As mentioned in our January 2018 and March 2018 Client Advisories, the Tax Cuts and Jobs Act (the “Act”), provides a temporary corporate federal tax credit, ranging from 12.5 percent to 25 percent, that may be claimed by eligible employers for certain wages paid in 2018 and 2019 to qualifying employees during family and medical leave, pursuant to a written policy and subject to certain maximums and other limitations. The IRS recently released a set of Q&As in Notice 2018-71, that employers will find helpful in evaluating whether or not to claim the tax credit. This advisory summarizes some of the notable guidance provided.
The Notice provides much needed guidance on a number of issues related to how the requirements for the tax credit are satisfied. To be eligible for the tax credit, an employer must have in place a written policy that (i) provides at least two weeks of annual paid family and medical leave to all full-time “qualifying employees” and at least a proportionate (i.e., pro-rata) amount for part-time qualifying employees, (ii) requires a rate of payment that is at least 50 percent of the wages normally paid to such employee, and (iii) if applicable, includes language stating that the employer will in no way interfere with employees’ rights under the leave policy.
- Written Policy. For 2018 (but not 2019), a written policy may be made retroactively effective to January 1, 2018 (or a later date), provided that it is adopted on or before December 31, 2018 and the employer makes any retroactive leave payments by the last day of the taxable year.
- Family and Medical Leave. Only leave taken for Family Medical Leave Act (“FMLA”) purposes (such as for births, adoptions and family illnesses) may be eligible for the tax credit and the leave may only be used for these purposes.

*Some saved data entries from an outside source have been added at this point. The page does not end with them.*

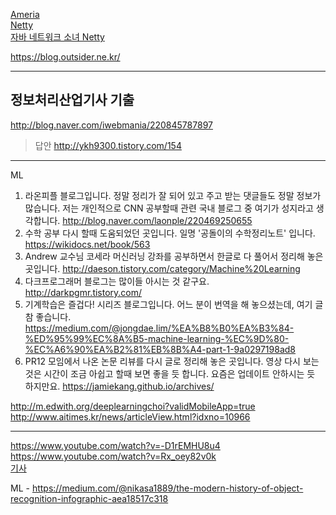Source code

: [Ameria](https://www.google.co.kr/search?newwindow=1&rlz=1C1MSNA_enKR702KR702&ei=TcHyWYjCNceW0gSX5ougDg&q=armeria+%EC%82%AC%EC%9A%A9&oq=armeria+%EC%82%AC%EC%9A%A9&gs_l=psy-ab.3...4913.6155.0.6232.8.7.1.0.0.0.123.600.4j2.6.0....0...1.1j4.64.psy-ab..3.4.295...0j0i30k1.0.wc8MTwC_O2Y)  
[Netty](https://www.google.co.kr/search?newwindow=1&rlz=1C1MSNA_enKR702KR702&q=netty+%ED%94%84%EB%A1%9C%EC%A0%9D%ED%8A%B8&sa=X&ved=0ahUKEwjMibLujZDXAhWKU7wKHTUND-M4ChDVAgh2KAg&biw=1014&bih=740)  
[자바 네트워크 소녀 Netty](http://www.kyobobook.co.kr/product/detailViewKor.laf?ejkGb=KOR&mallGb=KOR&barcode=9788968482243&orderClick=LAG&Kc=#N)  


https://blog.outsider.ne.kr/  
- - -

정보처리산업기사 기출
----------------
http://blog.naver.com/iwebmania/220845787897

>답안
http://ykh9300.tistory.com/154

- - -

ML  

1. 라온피플 블로그입니다. 정말 정리가 잘 되어 있고 주고 받는 댓글들도 정말 정보가 많습니다. 저는 개인적으로 CNN 공부할때 관련 국내 블로그 중 여기가 성지라고 생각합니다.
http://blog.naver.com/laonple/220469250655
2. 수학 공부 다시 할때 도움되었던 곳입니다. 일명 '공돌이의 수학정리노트' 입니다.
https://wikidocs.net/book/563
3. Andrew 교수님 코세라 머신러닝 강좌를 공부하면서 한글로 다 풀어서 정리해 놓은 곳입니다.
http://daeson.tistory.com/category/Machine%20Learning
4. 다크프로그래머 블로그는 많이들 아시는 것 같구요.
http://darkpgmr.tistory.com/
5. 기계학습은 즐겁다! 시리즈 블로그입니다. 어느 분이 번역을 해 놓으셨는데, 여기 글 참 좋습니다.
https://medium.com/@jongdae.lim/%EA%B8%B0%EA%B3%84-%ED%95%99%EC%8A%B5-machine-learning-%EC%9D%80-%EC%A6%90%EA%B2%81%EB%8B%A4-part-1-9a0297198ad8
6. PR12 모임에서 나온 논문 리뷰를 다시 글로 정리해 놓은 곳입니다. 영상 다시 보는 것은 시간이 조금 아쉽고 할때 보면 좋을 듯 합니다. 요즘은 업데이트 안하시는 듯 하지만요.
https://jamiekang.github.io/archives/

http://m.edwith.org/deeplearningchoi?validMobileApp=true  
http://www.aitimes.kr/news/articleView.html?idxno=10966  



- - -

https://www.youtube.com/watch?v=-D1rEMHU8u4  
https://www.youtube.com/watch?v=Rx_oey82v0k  
[기사](http://news.kukinews.com/news/article.html?no=91185)





ML - https://medium.com/@nikasa1889/the-modern-history-of-object-recognition-infographic-aea18517c318
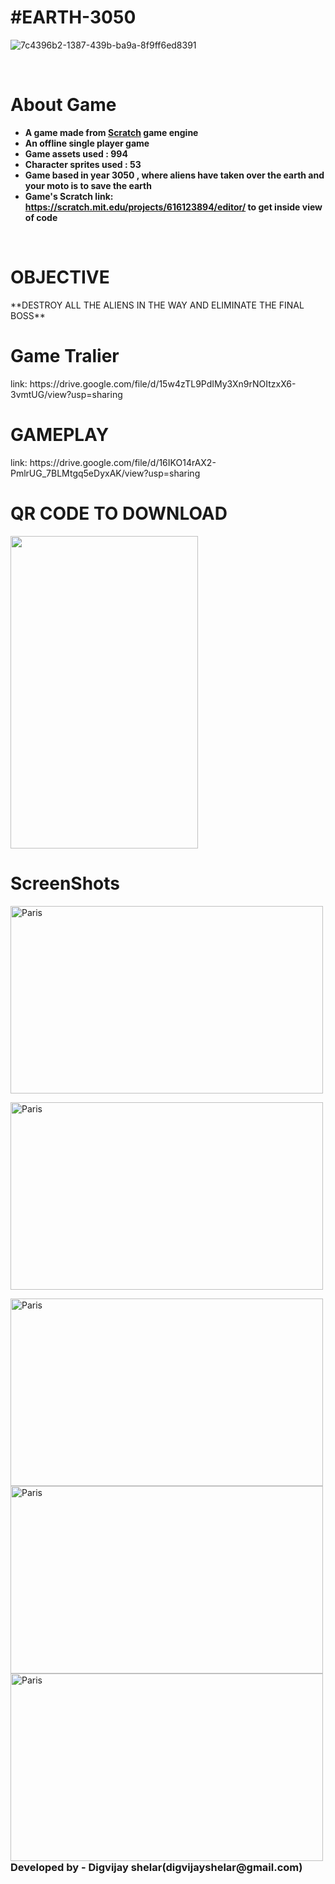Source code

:  <h1> #EARTH-3050</h1>


<p> </p>


![7c4396b2-1387-439b-ba9a-8f9ff6ed8391](https://user-images.githubusercontent.com/82649533/157665179-61c41e23-423d-40c7-bd4e-a33eceaa4a28.jpg)
<br>
            
<br>
<h1> About Game</h1>

- **A game made from [Scratch](https://scratch.mit.edu/about) game engine**
- **An offline single player game**
- **Game assets used : 994** 
- **Character sprites used : 53**
- **Game based in year 3050 , where aliens have taken over the earth and your moto is to save the earth**
- **Game's Scratch link: https://scratch.mit.edu/projects/616123894/editor/ to get inside view of code**
 <br>
 <h1 align="left">OBJECTIVE</H1>
**DESTROY ALL THE ALIENS IN THE WAY AND ELIMINATE THE FINAL BOSS**
 <h1>Game Tralier</h1>
 link: https://drive.google.com/file/d/15w4zTL9PdIMy3Xn9rNOItzxX6-3vmtUG/view?usp=sharing
 
 <H1>GAMEPLAY</H1>
link: https://drive.google.com/file/d/16IKO14rAX2-PmlrUG_7BLMtgq5eDyxAK/view?usp=sharing
 
  <h1> QR CODE TO DOWNLOAD</H1>

<img src="https://user-images.githubusercontent.com/82649533/157672363-6c8ee3d5-aca9-46c1-ac16-ab0ad720827f.jpg" height="500" width="300" align="center">
<h1>ScreenShots</h1>

<p><img align="center" src="https://user-images.githubusercontent.com/82649533/157675048-a67f3461-b308-4b60-9cbf-d6fcc6f406cd.jpg" alt="Paris" height="300" width="500" ></p>
<p><img align="center" src="https://user-images.githubusercontent.com/82649533/157675063-6b2af2f9-8753-4680-9686-9605ff417401.jpg" alt="Paris" height="300" width="500"></p>
<img align="center" src="https://user-images.githubusercontent.com/82649533/157675202-b7aad9dd-cc52-46d7-8f94-273894ebeb20.jpg" alt="Paris" height="300" width="500">
<img align="center" src="https://user-images.githubusercontent.com/82649533/157675225-30633753-9eba-44c4-b0ee-f1e0b7bdd163.jpg" alt="Paris" height="300" width="500">
<img align="left" src="https://user-images.githubusercontent.com/82649533/157675338-ea31d331-279a-42d3-a7a2-a4f5d2278894.jpg" alt="Paris" height="300" width="500">
<br><br>

<h3 >Developed by - Digvijay shelar(digvijayshelar@gmail.com)</h3>





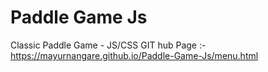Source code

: # Paddle Game Js
 Classic Paddle Game - JS/CSS
GIT hub Page :- https://mayurnangare.github.io/Paddle-Game-Js/menu.html
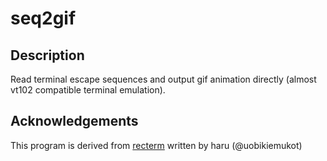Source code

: seq2gif
=======

Description
------------

Read terminal escape sequences and output gif animation directly
(almost vt102 compatible terminal emulation).

Acknowledgements
----------------

This program is derived from [recterm](https://github.com/uobikiemukot/recterm) written by
haru <uobikiemukot at gmail dot com> (@uobikiemukot)


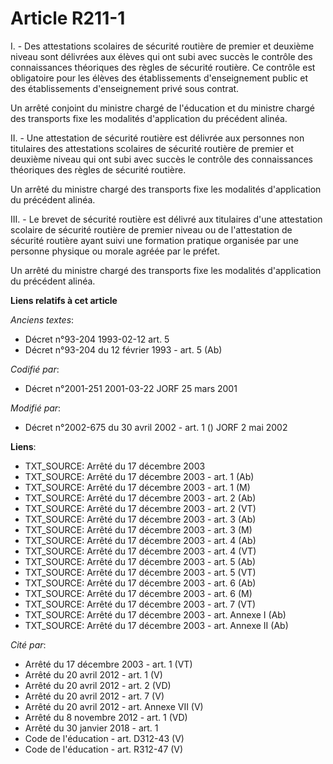 # Article R211-1

I. - Des attestations scolaires de sécurité routière de premier et deuxième niveau sont délivrées aux élèves qui ont subi
avec succès le contrôle des connaissances théoriques des règles de sécurité routière. Ce contrôle est obligatoire pour les
élèves des établissements d'enseignement public et des établissements d'enseignement privé sous contrat.

Un arrêté conjoint du ministre chargé de l'éducation et du ministre chargé des transports fixe les modalités d'application du
précédent alinéa.

II. - Une attestation de sécurité routière est délivrée aux personnes non titulaires des attestations scolaires de sécurité
routière de premier et deuxième niveau qui ont subi avec succès le contrôle des connaissances théoriques des règles de
sécurité routière.

Un arrêté du ministre chargé des transports fixe les modalités d'application du précédent alinéa.

III. - Le brevet de sécurité routière est délivré aux titulaires d'une attestation scolaire de sécurité routière de premier
niveau ou de l'attestation de sécurité routière ayant suivi une formation pratique organisée par une personne physique ou
morale agréée par le préfet.

Un arrêté du ministre chargé des transports fixe les modalités d'application du précédent alinéa.

**Liens relatifs à cet article**

_Anciens textes_:

  - Décret n°93-204 1993-02-12 art. 5
  - Décret n°93-204 du 12 février 1993 - art. 5 (Ab)

_Codifié par_:

  - Décret n°2001-251 2001-03-22 JORF 25 mars 2001

_Modifié par_:

  - Décret n°2002-675 du 30 avril 2002 - art. 1 () JORF 2 mai 2002

**Liens**:

  - TXT_SOURCE: Arrêté du 17 décembre 2003
  - TXT_SOURCE: Arrêté du 17 décembre 2003 - art. 1 (Ab)
  - TXT_SOURCE: Arrêté du 17 décembre 2003 - art. 1 (M)
  - TXT_SOURCE: Arrêté du 17 décembre 2003 - art. 2 (Ab)
  - TXT_SOURCE: Arrêté du 17 décembre 2003 - art. 2 (VT)
  - TXT_SOURCE: Arrêté du 17 décembre 2003 - art. 3 (Ab)
  - TXT_SOURCE: Arrêté du 17 décembre 2003 - art. 3 (M)
  - TXT_SOURCE: Arrêté du 17 décembre 2003 - art. 4 (Ab)
  - TXT_SOURCE: Arrêté du 17 décembre 2003 - art. 4 (VT)
  - TXT_SOURCE: Arrêté du 17 décembre 2003 - art. 5 (Ab)
  - TXT_SOURCE: Arrêté du 17 décembre 2003 - art. 5 (VT)
  - TXT_SOURCE: Arrêté du 17 décembre 2003 - art. 6 (Ab)
  - TXT_SOURCE: Arrêté du 17 décembre 2003 - art. 6 (M)
  - TXT_SOURCE: Arrêté du 17 décembre 2003 - art. 7 (VT)
  - TXT_SOURCE: Arrêté du 17 décembre 2003 - art. Annexe I (Ab)
  - TXT_SOURCE: Arrêté du 17 décembre 2003 - art. Annexe II (Ab)

_Cité par_:

  - Arrêté du 17 décembre 2003 - art. 1 (VT)
  - Arrêté du 20 avril 2012 - art. 1 (V)
  - Arrêté du 20 avril 2012 - art. 2 (VD)
  - Arrêté du 20 avril 2012 - art. 7 (V)
  - Arrêté du 20 avril 2012 - art. Annexe VII (V)
  - Arrêté du 8 novembre 2012 - art. 1 (VD)
  - Arrêté du 30 janvier 2018 - art. 1
  - Code de l'éducation - art. D312-43 (V)
  - Code de l'éducation - art. R312-47 (V)
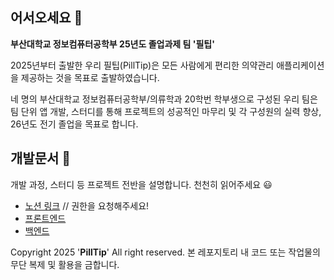 ## 어서오세요 👋

**부산대학교 정보컴퓨터공학부 25년도 졸업과제 팀 '필팁'**  

2025년부터 출발한 우리 필팁(PillTip)은
모든 사람에게 편리한 의약관리 애플리케이션을 제공하는 것을 목표로 출발하였습니다.

네 명의 부산대학교 정보컴퓨터공학부/의류학과 20학번 학부생으로 구성된 우리 팀은
팀 단위 앱 개발, 스터디를 통해 프로젝트의 성공적인 마무리 및 각 구성원의 실력 향상, 26년도 전기 졸업을 목표로 합니다.  

## 개발문서 :bookmark_tabs:
 개발 과정, 스터디 등 프로젝트 전반을 설명합니다. 천천히 읽어주세요 :smiley:  
 - [노션 링크](https://www.notion.so/PillTip-1bfc40a11aff80269822c5e2fcd8fbd9) // 권한을 요청해주세요!
 - [프론트엔드](https://github.com/PillTip/PillTip/blob/main/PillTip/FE/README.md)
 - [백엔드](https://github.com/PillTip/PillTip/blob/main/PillTip/BE/README.md)

Copyright 2025 '**PillTip**' All right reserved.
본 레포지토리 내 코드 또는 작업물의 무단 복제 및 활용을 금합니다.
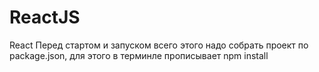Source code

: # ReactJS
React
Перед стартом и запуском всего этого надо собрать проект по package.json, для этого в терминле прописывает npm install
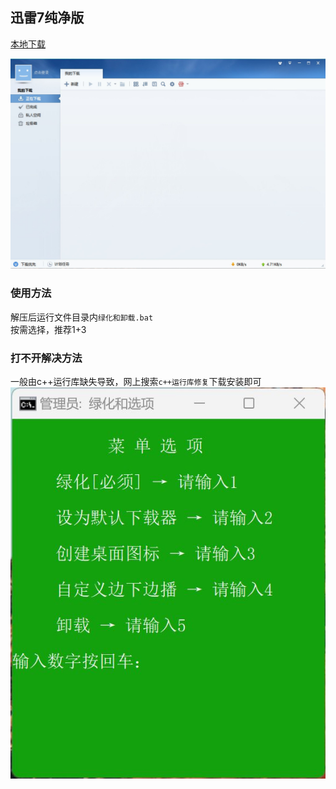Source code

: ## 迅雷7纯净版  
[本地下载](https://rr.855955.xyz/迅雷7.zip)  

![](../image/xl7/1.jpg)  
### 使用方法    
解压后运行文件目录内`绿化和卸载.bat`    
按需选择，推荐1+3  
### 打不开解决方法  
一般由c++运行库缺失导致，网上搜索`c++运行库修复`下载安装即可  
![](../image/xl7/2.jpg)  
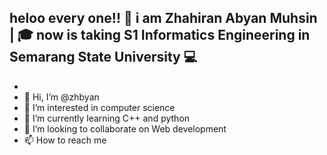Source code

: heloo every one!! 👋 i am Zhahiran Abyan Muhsin | 🎓 now is taking S1 Informatics Engineering in Semarang State University 💻
-
-
- 👋 Hi, I’m @zhbyan
- 👀 I’m interested in computer science
- 🌱 I’m currently learning C++ and python 
- 💞️ I’m looking to collaborate on Web development 
- 📫 How to reach me 

<!---
zhbyan/zhbyan is a ✨ special ✨ repository because its `README.md` (this file) appears on your GitHub profile.
You can click the Preview link to take a look at your changes.
--->
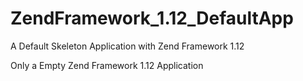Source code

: ZendFramework_1.12_DefaultApp
=============================

A Default Skeleton Application with Zend Framework 1.12

Only a Empty Zend Framework 1.12 Application
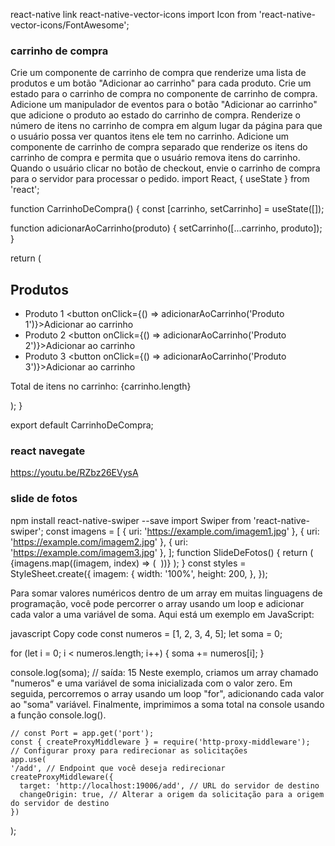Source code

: react-native link react-native-vector-icons
import Icon from 'react-native-vector-icons/FontAwesome';
<Icon name="rocket" size={30} color="#900" />


### carrinho de compra
Crie um componente de carrinho de compra que renderize uma lista de produtos e um botão "Adicionar ao carrinho" para cada produto.
Crie um estado para o carrinho de compra no componente de carrinho de compra.
Adicione um manipulador de eventos para o botão "Adicionar ao carrinho" que adicione o produto ao estado do carrinho de compra.
Renderize o número de itens no carrinho de compra em algum lugar da página para que o usuário possa ver quantos itens ele tem no carrinho.
Adicione um componente de carrinho de compra separado que renderize os itens do carrinho de compra e permita que o usuário remova itens do carrinho.
Quando o usuário clicar no botão de checkout, envie o carrinho de compra para o servidor para processar o pedido.
import React, { useState } from 'react';

function CarrinhoDeCompra() {
  const [carrinho, setCarrinho] = useState([]);

  function adicionarAoCarrinho(produto) {
    setCarrinho([...carrinho, produto]);
  }

  return (
    <div>
      <h2>Produtos</h2>
      <ul>
        <li>
          <span>Produto 1</span>
          <button onClick={() => adicionarAoCarrinho('Produto 1')}>Adicionar ao carrinho</button>
        </li>
        <li>
          <span>Produto 2</span>
          <button onClick={() => adicionarAoCarrinho('Produto 2')}>Adicionar ao carrinho</button>
        </li>
        <li>
          <span>Produto 3</span>
          <button onClick={() => adicionarAoCarrinho('Produto 3')}>Adicionar ao carrinho</button>
        </li>
      </ul>
      <p>Total de itens no carrinho: {carrinho.length}</p>
    </div>
  );
}

export default CarrinhoDeCompra;

### react navegate
https://youtu.be/RZbz26EVysA

### slide de fotos
npm install react-native-swiper --save
import Swiper from 'react-native-swiper';
const imagens = [
  { uri: 'https://example.com/imagem1.jpg' },
  { uri: 'https://example.com/imagem2.jpg' },
  { uri: 'https://example.com/imagem3.jpg' },
];
function SlideDeFotos() {
  return (
    <Swiper>
      {imagens.map((imagem, index) => (
        <Image key={index} source={imagem} style={styles.imagem} />
      ))}
    </Swiper>
  );
}
const styles = StyleSheet.create({
  imagem: {
    width: '100%',
    height: 200,
  },
});


Para somar valores numéricos dentro de um array em muitas linguagens de programação, você pode percorrer o array usando um loop e adicionar cada valor a uma variável de soma. Aqui está um exemplo em JavaScript:

javascript
Copy code
const numeros = [1, 2, 3, 4, 5];
let soma = 0;

for (let i = 0; i < numeros.length; i++) {
  soma += numeros[i];
}

console.log(soma); // saída: 15
Neste exemplo, criamos um array chamado "numeros" e uma variável de soma inicializada com o valor zero. Em seguida, percorremos o array usando um loop "for", adicionando cada valor ao "soma" variável. Finalmente, imprimimos a soma total na console usando a função console.log().



    // const Port = app.get('port');
    const { createProxyMiddleware } = require('http-proxy-middleware');
    // Configurar proxy para redirecionar as solicitações
    app.use(
    '/add', // Endpoint que você deseja redirecionar
    createProxyMiddleware({
      target: 'http://localhost:19006/add', // URL do servidor de destino
      changeOrigin: true, // Alterar a origem da solicitação para a origem do servidor de destino
    })
  );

- Rate of Payment. Leave paid by a State or local government or paid leave required by State or local law is not taken into account in determining an employer’s rate of payment eligible for the credit. Conversely, if State or local law does not require the leave to be paid (i.e., leave can be provided as paid or unpaid), then such leave could be taken into account in determining an employer’s rate of payment.
- Wages. For purposes of determining the wages normally paid to an employee, “wages” refers to amounts normally paid for services performed, excluding overtime (other than regularly-scheduled overtime) and discretionary bonuses. For employees who are paid (in whole or in part) on a basis other than a salaried or hourly rate, until further guidance is issued, an employer must determine wages normally paid to the employee using rules under the Fair Labor Standards Act for determining regular rate of pay.
- Qualifying and Part-time Employees. The Notice provides guidance on identifying qualifying employees and determining part-time status. For example, for purposes of determining part-time status, the Notice provides that an employer may use any reasonable means to calculate hours of service until further guidance is issued.
- Providing Different Benefits. Employers may design their policies to provide different benefits to different employee classifications, provided the minimum paid leave requirements are satisfied with respect to each FMLA purpose for which the employer intends to claim the credit. For example, a policy could provide for differences in the rate of pay or duration of paid leave based on the employee’s length of service.